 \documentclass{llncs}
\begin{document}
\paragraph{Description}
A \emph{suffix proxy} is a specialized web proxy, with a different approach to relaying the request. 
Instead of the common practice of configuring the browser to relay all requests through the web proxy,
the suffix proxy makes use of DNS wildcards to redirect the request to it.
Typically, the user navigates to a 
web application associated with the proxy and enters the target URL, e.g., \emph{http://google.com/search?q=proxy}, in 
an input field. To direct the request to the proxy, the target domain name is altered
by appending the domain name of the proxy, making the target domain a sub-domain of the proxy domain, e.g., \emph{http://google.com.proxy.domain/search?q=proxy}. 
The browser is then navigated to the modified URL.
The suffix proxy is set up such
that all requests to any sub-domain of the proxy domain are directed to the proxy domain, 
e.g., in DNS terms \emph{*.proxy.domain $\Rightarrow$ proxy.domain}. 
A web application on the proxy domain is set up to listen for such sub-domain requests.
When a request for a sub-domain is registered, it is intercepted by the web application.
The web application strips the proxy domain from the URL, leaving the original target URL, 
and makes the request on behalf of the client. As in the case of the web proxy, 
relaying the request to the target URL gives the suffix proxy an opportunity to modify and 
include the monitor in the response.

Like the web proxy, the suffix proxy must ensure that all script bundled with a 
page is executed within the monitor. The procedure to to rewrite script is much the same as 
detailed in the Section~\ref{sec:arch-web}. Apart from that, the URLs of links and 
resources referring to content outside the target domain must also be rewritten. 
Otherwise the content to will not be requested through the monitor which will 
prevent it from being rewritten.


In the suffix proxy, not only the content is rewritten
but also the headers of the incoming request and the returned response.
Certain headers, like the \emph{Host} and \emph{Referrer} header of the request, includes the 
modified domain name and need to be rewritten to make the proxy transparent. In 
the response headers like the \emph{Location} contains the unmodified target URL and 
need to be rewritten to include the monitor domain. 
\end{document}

▶ **Assignment**
Begin at the first line of the entries above and copy every line exactly, ending with the line that contains "Instead of the".

▶ **Solution to this task**
 \documentclass{llncs}
\begin{document}
\paragraph{Description}
A \emph{suffix proxy} is a specialized web proxy, with a different approach to relaying the request. 
Instead of the common practice of configuring the browser to relay all requests through the web proxy,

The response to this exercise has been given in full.